Lula está certo quando aponta que a ONU está em descrédito, que o direito internacional está sepultado e que a suposta superioridade ética do Ocidente idem. Ele também não estava errado quando apontou que o multilateralismo estava em crise.

Mas tudo isso é bom. Estamos em uma fase de transição geopolítica, às portas de um novo “nomos da Terra”, e o mundo sente as dores do parto. É isso. A ONU não serve mais, o direito internacional precisará ser reconstruído do zero e o mundo caminha dessa disputa entre unipolaridade e multilateralismo (ou apolaridade) para uma situação de multipolaridade.

Os reclames de Lula são as impotentes invectivas de uma velha múmia política inadaptada para os desafios e verdades do mundo contemporâneo. Ele sonha os sonhos cultivados pela esquerda ocidental entre os anos 60 e os anos 90, os sonhos da Geração 68. Mas o século XXI é um século de ferro e fogo, e não de paz e amor.

Não há qualquer reparo a fazer às críticas relativas ao intervencionismo antivenezuelano, à insistência nos embargos à Cuba, à proibição da visita de Mahmoud Abbas e ao uso do termo “genocídio” para descrever o que ocorre em Gaza. São acertos que não demandam qualquer correção ou ajuste.

Particularmente, porém, a própria situação de Abbas não demonstra que a ONU tornou-se um mero simulacro, um teatro sem sentido?

No restante do seu discurso, porém, o que pareceu foi que Lula simplesmente repetiu a cantilena genérica do globalismo. Todos os tópicos atuais da verve mundialista se fizeram presentes no falatório de Lula.

Em primeiro lugar, em termos de destaque, a oposição entre “democracias liberais” e “regimes autoritários”. Segundo Lula, há uma grande ameaça internacional à democracia. Me espanto com essas palavras. Do que ele poderia estar falando? Do lawfare contra Marine Le Pen, dos assassinatos contra políticos do AfD? Talvez da fraude eleitoral da Romênia?
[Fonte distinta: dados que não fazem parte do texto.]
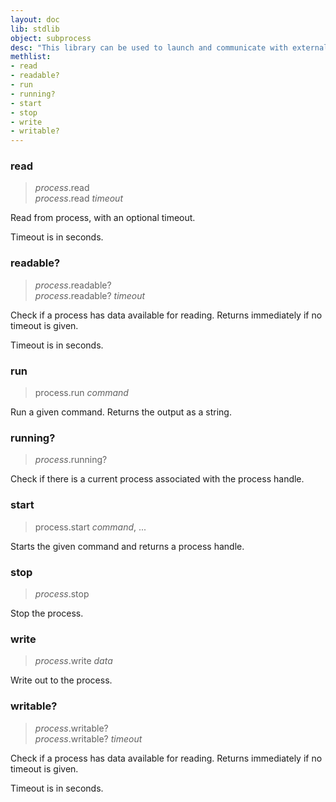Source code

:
 ```yaml
---
layout: doc
lib: stdlib
object: subprocess
desc: "This library can be used to launch and communicate with external subprocesses."
methlist:
- read
- readable?
- run
- running?
- start
- stop
- write
- writable?
---
```


### read
>_process_.read  
>_process_.read _timeout_

Read from process, with an optional timeout.

Timeout is in seconds.

### readable?
>_process_.readable?  
>_process_.readable? _timeout_

Check if a process has data available for reading. Returns immediately if no timeout is given.

Timeout is in seconds.

### run
>process.run _command_

Run a given command. Returns the output as a string.

### running?
>_process_.running?

Check if there is a current process associated with the process handle.

### start
>process.start _command_, ...

Starts the given command and returns a process handle.

### stop
>_process_.stop

Stop the process.

### write
>_process_.write _data_

Write out to the process.

### writable?
>_process_.writable?  
>_process_.writable? _timeout_

Check if a process has data available for reading. Returns immediately if no timeout is given.

Timeout is in seconds.
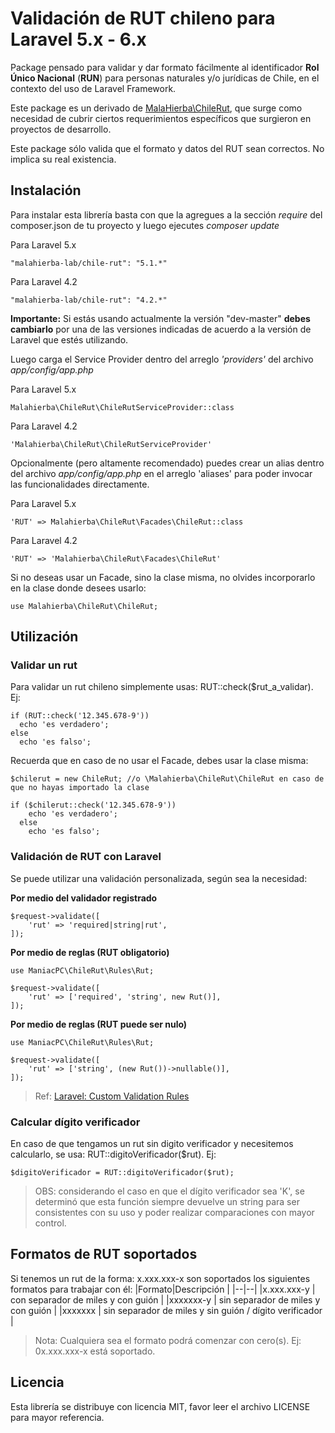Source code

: 
# Validación de RUT chileno para Laravel 5.x - 6.x

Package pensado para validar y dar formato fácilmente al identificador **Rol Único Nacional** (**RUN**) para personas naturales y/o jurídicas de Chile, en el contexto del uso de Laravel Framework. 

Este package es un derivado de [MalaHierba\ChileRut](https://github.com/malahierba-lab/chile-rut), que surge como necesidad de cubrir ciertos requerimientos específicos que surgieron en proyectos de desarrollo.

Este package sólo valida que el formato y datos del RUT sean correctos. No implica su real existencia.

## Instalación

Para instalar esta librería basta con que la agregues a la sección *require* del composer.json de tu proyecto y luego ejecutes *composer update*

Para Laravel 5.x

    "malahierba-lab/chile-rut": "5.1.*"

Para Laravel 4.2

    "malahierba-lab/chile-rut": "4.2.*"

**Importante:** Si estás usando actualmente la versión "dev-master" **debes cambiarlo** por una de las versiones indicadas de acuerdo a la versión de Laravel que estés utilizando.

Luego carga el Service Provider dentro del arreglo *'providers'* del archivo *app/config/app.php*

Para Laravel 5.x

    Malahierba\ChileRut\ChileRutServiceProvider::class

Para Laravel 4.2

    'Malahierba\ChileRut\ChileRutServiceProvider'

Opcionalmente (pero altamente recomendado) puedes crear un alias dentro del archivo *app/config/app.php* en el arreglo 'aliases' para poder invocar las funcionalidades directamente.

Para Laravel 5.x

    'RUT' => Malahierba\ChileRut\Facades\ChileRut::class

Para Laravel 4.2

    'RUT' => 'Malahierba\ChileRut\Facades\ChileRut'

Si no deseas usar un Facade, sino la clase misma, no olvides incorporarlo en la clase donde desees usarlo:

	use Malahierba\ChileRut\ChileRut;

## Utilización

### Validar un rut

Para validar un rut chileno simplemente usas: RUT::check($rut_a_validar). Ej:

    if (RUT::check('12.345.678-9'))
      echo 'es verdadero';
    else
      echo 'es falso';

Recuerda que en caso de no usar el Facade, debes usar la clase misma:

    $chilerut = new ChileRut; //o \Malahierba\ChileRut\ChileRut en caso de que no hayas importado la clase

    if ($chilerut::check('12.345.678-9'))
        echo 'es verdadero';
      else
        echo 'es falso';

### Validación de RUT con Laravel

Se puede utilizar una validación personalizada, según sea la necesidad:

**Por medio del validador registrado**
```
$request->validate([
    'rut' => 'required|string|rut',
]);
```
**Por medio de reglas (RUT obligatorio)**
```
use ManiacPC\ChileRut\Rules\Rut;

$request->validate([
    'rut' => ['required', 'string', new Rut()],
]);
```
**Por medio de reglas (RUT puede ser nulo)**
```
use ManiacPC\ChileRut\Rules\Rut;

$request->validate([
    'rut' => ['string', (new Rut())->nullable()],
]);
```


> Ref: [Laravel: Custom Validation Rules](https://laravel.com/docs/validation#custom-validation-rules)

### Calcular dígito verificador

En caso de que tengamos un rut sin digito verificador y necesitemos calcularlo, se usa: RUT::digitoVerificador($rut). Ej:

    $digitoVerificador = RUT::digitoVerificador($rut);

> OBS: considerando el caso en que el dígito verificador sea 'K', se
> determinó que esta función siempre devuelve un string para ser
> consistentes con su uso y poder realizar comparaciones con mayor
> control.

## Formatos de RUT soportados

Si tenemos un rut de la forma: x.xxx.xxx-x son soportados los siguientes formatos para trabajar con él:
|Formato|Descripción  |
|--|--|
|x.xxx.xxx-y  | con separador de miles y con guión  |
|xxxxxxx-y    | sin separador de miles y con guión  |
|xxxxxxx      | sin separador de miles y sin guión / dígito verificador  |

> Nota: Cualquiera sea el formato podrá comenzar con cero(s). Ej: 0x.xxx.xxx-x está soportado.


## Licencia

Esta librería se distribuye con licencia MIT, favor leer el archivo LICENSE para mayor referencia.
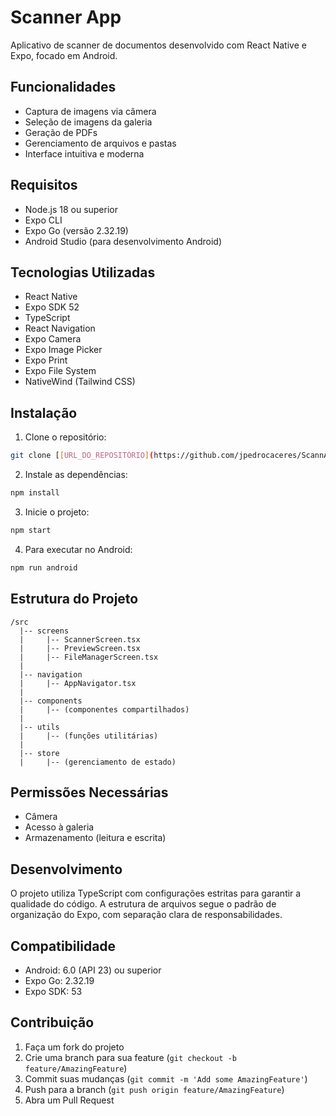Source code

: # Scanner App

Aplicativo de scanner de documentos desenvolvido com React Native e Expo, focado em Android.

## Funcionalidades

- Captura de imagens via câmera
- Seleção de imagens da galeria
- Geração de PDFs
- Gerenciamento de arquivos e pastas
- Interface intuitiva e moderna

## Requisitos

- Node.js 18 ou superior
- Expo CLI
- Expo Go (versão 2.32.19)
- Android Studio (para desenvolvimento Android)

## Tecnologias Utilizadas

- React Native
- Expo SDK 52
- TypeScript
- React Navigation
- Expo Camera
- Expo Image Picker
- Expo Print
- Expo File System
- NativeWind (Tailwind CSS)

## Instalação

1. Clone o repositório:
```bash
git clone [[URL_DO_REPOSITÓRIO](https://github.com/jpedrocaceres/ScannApp)]
```

2. Instale as dependências:
```bash
npm install
```

3. Inicie o projeto:
```bash
npm start
```

4. Para executar no Android:
```bash
npm run android
```

## Estrutura do Projeto

```
/src
  |-- screens
  |     |-- ScannerScreen.tsx
  |     |-- PreviewScreen.tsx
  |     |-- FileManagerScreen.tsx
  |
  |-- navigation
  |     |-- AppNavigator.tsx
  |
  |-- components
  |     |-- (componentes compartilhados)
  |
  |-- utils
  |     |-- (funções utilitárias)
  |
  |-- store
  |     |-- (gerenciamento de estado)
```

## Permissões Necessárias

- Câmera
- Acesso à galeria
- Armazenamento (leitura e escrita)

## Desenvolvimento

O projeto utiliza TypeScript com configurações estritas para garantir a qualidade do código. A estrutura de arquivos segue o padrão de organização do Expo, com separação clara de responsabilidades.

## Compatibilidade

- Android: 6.0 (API 23) ou superior
- Expo Go: 2.32.19
- Expo SDK: 53

## Contribuição

1. Faça um fork do projeto
2. Crie uma branch para sua feature (`git checkout -b feature/AmazingFeature`)
3. Commit suas mudanças (`git commit -m 'Add some AmazingFeature'`)
4. Push para a branch (`git push origin feature/AmazingFeature`)
5. Abra um Pull Request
Algo me diz que não.

Ao contrário, considerando que Lula fala na necessidade de refletir sobre “o que” não se fez para fortalecer a democracia, eu imaginaria que ele veria com bons olhos o uso excepcional do autoritarismo para silenciar os “inimigos da sociedade aberta”.
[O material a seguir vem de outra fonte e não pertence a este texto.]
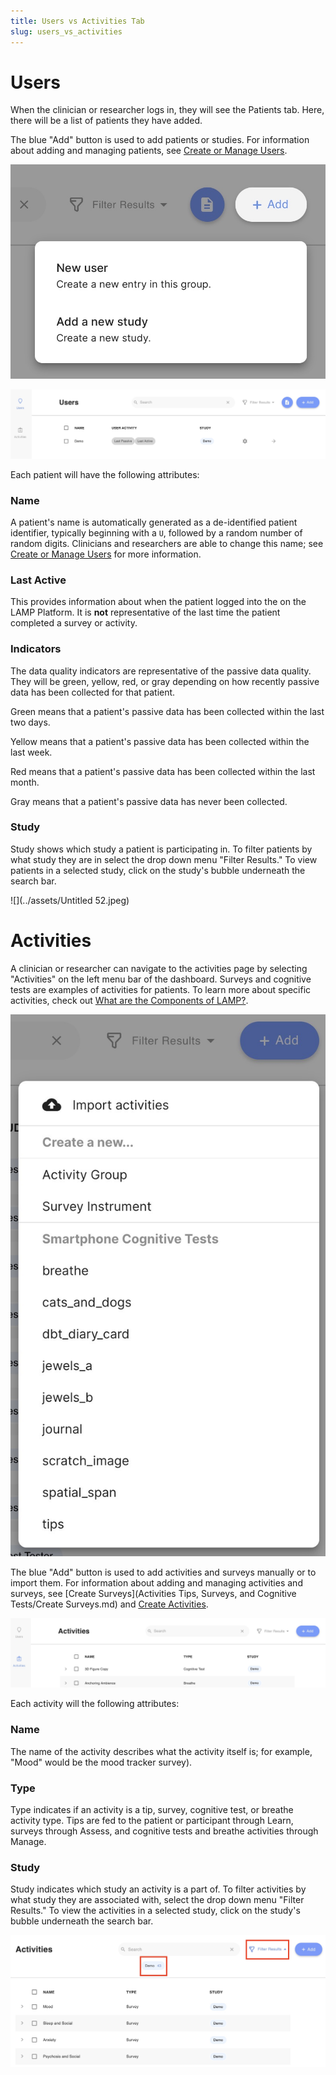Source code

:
 ```yaml
---
title: Users vs Activities Tab
slug: users_vs_activities
---
```


# Users

When the clinician or researcher logs in, they will see the Patients tab. Here, there will be a list of patients they have added.

The blue "Add" button is used to add patients or studies. For information about adding and managing patients, see [Create or Manage Users](Create%20or%20Manage%20Users.md).

![](../assets/Untitled%2050.jpeg)

![](../assets/Untitled%2051.jpeg)

Each patient will have the following attributes:

### Name

A patient's name is automatically generated as a de-identified patient identifier, typically beginning with a `U`, followed by a random number of random digits. Clinicians and researchers are able to change this name; see [Create or Manage Users](Create%20or%20Manage%20Users.md) for more information.

### Last Active

This provides information about when the patient logged into the on the LAMP Platform. It is **not** representative of the last time the patient completed a survey or activity.

### Indicators

The data quality indicators are representative of the passive data quality. They will be green, yellow, red, or gray depending on how recently passive data has been collected for that patient.

Green means that a patient's passive data has been collected within the last two days.

Yellow means that a patient's passive data has been collected within the last week.

Red means that a patient's passive data has been collected within the last month.

Gray means that a patient's passive data has never been collected.

### Study

Study shows which study a patient is participating in. To filter patients by what study they are in select the drop down menu "Filter Results." To view patients in a selected study, click on the study's bubble underneath the search bar.

![](../assets/Untitled 52.jpeg)

# Activities

A clinician or researcher can navigate to the activities page by selecting "Activities" on the left menu bar of the dashboard.  Surveys and cognitive tests are examples of activities for patients. To learn more about specific activities, check out [What are the Components of LAMP?](What%20are%20the%20Components%20of%20LAMP.md).

![](../assets/Untitled%2050.png)

The blue "Add" button is used to add activities and surveys manually or to import them. For information about adding and managing activities and surveys, see [Create Surveys](Activities Tips, Surveys, and Cognitive Tests/Create Surveys.md) and [Create Activities](Activities%20Tips,%20Surveys,%20and%20Cognitive%20Tests/Create%20Activities.md).

![](../assets/Untitled%2053.jpeg)

Each activity will the following attributes:

### Name

The name of the activity describes what the activity itself is; for example, "Mood" would be the mood tracker survey).

### Type

Type indicates if an activity is a tip, survey, cognitive test, or breathe activity type. Tips are fed to the patient or participant through Learn, surveys through Assess, and cognitive tests and breathe activities through Manage.

### Study

Study indicates which study an activity is a part of. To filter activities by what study they are associated with, select the drop down menu "Filter Results." To view the activities in a selected study, click on the study's bubble underneath the search bar.

![](../assets/Untitled%2051.png)
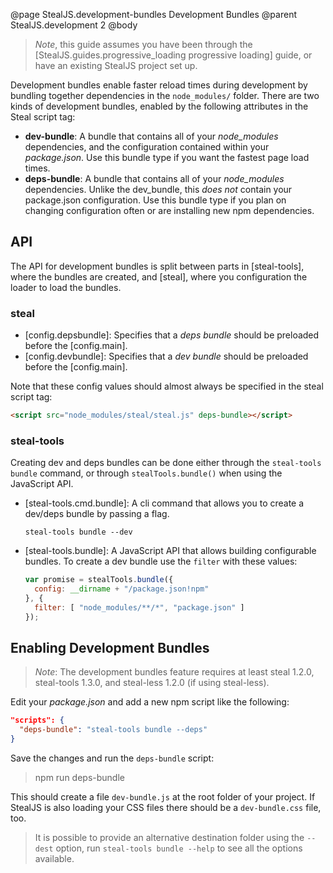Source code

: @page StealJS.development-bundles Development Bundles
@parent StealJS.development 2
@body

> *Note*, this guide assumes you have been through the [StealJS.guides.progressive_loading progressive loading] guide, or have an existing StealJS project set up.

Development bundles enable faster reload times during development by bundling together dependencies in the `node_modules/` folder. There are two kinds of development bundles, enabled by the following attributes in the Steal script tag:

* **dev-bundle**: A bundle that contains all of your *node_modules* dependencies, and the configuration contained within your *package.json*. Use this bundle type if you want the fastest page load times.
* **deps-bundle**: A bundle that contains all of your *node_modules* dependencies. Unlike the dev_bundle, this *does not* contain your package.json configuration. Use this bundle type if you plan on changing configuration often or are installing new npm dependencies.

## API

The API for development bundles is split between parts in [steal-tools], where the bundles are created, and [steal], where you configuration the loader to load the bundles.

### steal

* [config.depsbundle]: Specifies that a *deps bundle* should be preloaded before the [config.main].
* [config.devbundle]: Specifies that a *dev bundle* should be preloaded before the [config.main].

Note that these config values should almost always be specified in the steal script tag:

```html
<script src="node_modules/steal/steal.js" deps-bundle></script>
```

### steal-tools

Creating dev and deps bundles can be done either through the `steal-tools bundle` command, or through `stealTools.bundle()` when using the JavaScript API.

* [steal-tools.cmd.bundle]: A cli command that allows you to create a dev/deps bundle by passing a flag.

    ```shell
    steal-tools bundle --dev
    ```

* [steal-tools.bundle]: A JavaScript API that allows building configurable bundles. To create a dev bundle use the `filter` with these values:

    ```js
    var promise = stealTools.bundle({
      config: __dirname + "/package.json!npm"
    }, {
      filter: [ "node_modules/**/*", "package.json" ]
    });
    ```

## Enabling Development Bundles

> *Note*: The development bundles feature requires at least steal 1.2.0, steal-tools 1.3.0, and steal-less 1.2.0 (if using steal-less).

Edit your *package.json* and add a new npm script like the following:

```json
"scripts": {
  "deps-bundle": "steal-tools bundle --deps"
}
```

Save the changes and run the `deps-bundle` script:

> npm run deps-bundle

This should create a file `dev-bundle.js` at the root folder of your project. If StealJS is also loading your CSS files there should be a `dev-bundle.css` file, too.

> It is possible to provide an alternative destination folder using the `--dest`
> option, run `steal-tools bundle --help` to see all the options available.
De fato, praticamente vimos na ONU um Lula “popperiano”. Mesmo o discurso sobre regulação das redes sociais possui contornos popperianos. Não se trata de “censura”, mas de um controle cuja finalidade é excluir os “inimigos da sociedade aberta” do jogo político, por eles representarem uma ameaça à “democracia”.

A isso tudo se soma um pueril idealismo kantiano na temática geopolítica, uma crença na “paz perpétua” a emergir no futuro a partir do fortalecimento das democracias liberais e da transplantação do ideal liberal-democrático ao nível planetário de uma governança global cosmopolita. Segundo Lula, não há solução militar para o conflito ucraniano; ademais, segundo ele, o Hamas realizou um ataque terrorista injustificável. Ele está obviamente errado em ambos tópicos.

Na mesma direção vai o falatório de Lula sobre questões climáticas, tema que hoje domina a sua mente. Lula diz que bombas atômicas não resolverão os problemas climáticos.

Não sr. Lula. Bombas atômicas garantirão a soberania daqueles que as possuírem. Mas aparentemente, apesar do termo “soberania” ter passado a vadiar pelas bocas governistas, eles não fazem a menor ideia do que significa “soberania” e do que é necessário para garanti-la.

Para finalizar, como não poderia deixar de faltar, uma defesa do livre-comércio, completamente incompatível com o projeto de uma reindustrialização brasileira.

Mas as palavras finais de Lula guardam um “slogan” peculiar. Lula diz que o mundo tende a ser cada vez multipolar, mas para que ele seja “pacífico” deve também ser multilateral.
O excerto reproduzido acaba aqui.